[[ RECORD EXTRACTS, beginning ]]
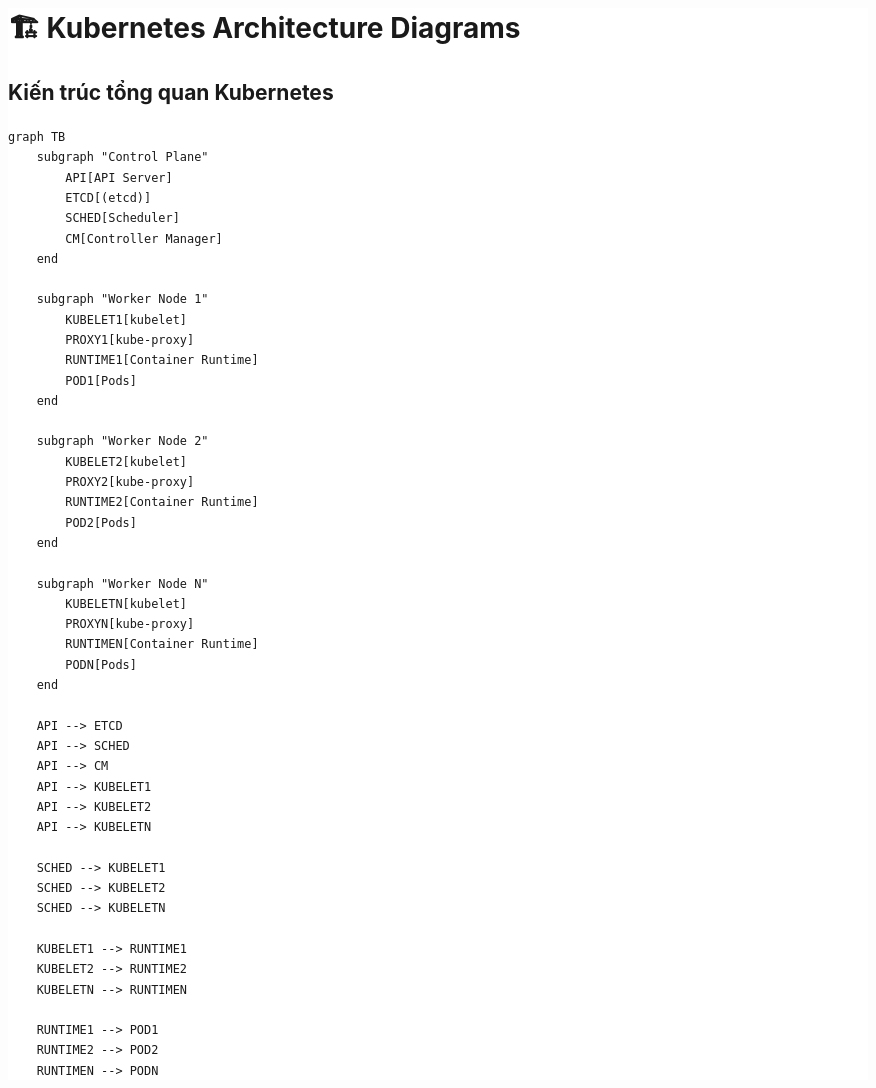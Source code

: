 # 🏗️ Kubernetes Architecture Diagrams

## **Kiến trúc tổng quan Kubernetes**

```mermaid
graph TB
    subgraph "Control Plane"
        API[API Server]
        ETCD[(etcd)]
        SCHED[Scheduler]
        CM[Controller Manager]
    end
    
    subgraph "Worker Node 1"
        KUBELET1[kubelet]
        PROXY1[kube-proxy]
        RUNTIME1[Container Runtime]
        POD1[Pods]
    end
    
    subgraph "Worker Node 2"
        KUBELET2[kubelet]
        PROXY2[kube-proxy]
        RUNTIME2[Container Runtime]
        POD2[Pods]
    end
    
    subgraph "Worker Node N"
        KUBELETN[kubelet]
        PROXYN[kube-proxy]
        RUNTIMEN[Container Runtime]
        PODN[Pods]
    end
    
    API --> ETCD
    API --> SCHED
    API --> CM
    API --> KUBELET1
    API --> KUBELET2
    API --> KUBELETN
    
    SCHED --> KUBELET1
    SCHED --> KUBELET2
    SCHED --> KUBELETN
    
    KUBELET1 --> RUNTIME1
    KUBELET2 --> RUNTIME2
    KUBELETN --> RUNTIMEN
    
    RUNTIME1 --> POD1
    RUNTIME2 --> POD2
    RUNTIMEN --> PODN
```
[[ RECORD EXTRACTS, end ]]
### EXERCISE REQUIREMENTS
Output each record above word for word, leaving out images.

### OUTPUT BELOW
Source code

: # 🏗️ Kubernetes Architecture Diagrams

## **Kiến trúc tổng quan Kubernetes**

```mermaid
graph TB
    subgraph "Control Plane"
        API[API Server]
        ETCD[(etcd)]
        SCHED[Scheduler]
        CM[Controller Manager]
    end
    
    subgraph "Worker Node 1"
        KUBELET1[kubelet]
        PROXY1[kube-proxy]
        RUNTIME1[Container Runtime]
        POD1[Pods]
    end
    
    subgraph "Worker Node 2"
        KUBELET2[kubelet]
        PROXY2[kube-proxy]
        RUNTIME2[Container Runtime]
        POD2[Pods]
    end
    
    subgraph "Worker Node N"
        KUBELETN[kubelet]
        PROXYN[kube-proxy]
        RUNTIMEN[Container Runtime]
        PODN[Pods]
    end
    
    API --> ETCD
    API --> SCHED
    API --> CM
    API --> KUBELET1
    API --> KUBELET2
    API --> KUBELETN
    
    SCHED --> KUBELET1
    SCHED --> KUBELET2
    SCHED --> KUBELETN
    
    KUBELET1 --> RUNTIME1
    KUBELET2 --> RUNTIME2
    KUBELETN --> RUNTIMEN
    
    RUNTIME1 --> POD1
    RUNTIME2 --> POD2
    RUNTIMEN --> PODN
```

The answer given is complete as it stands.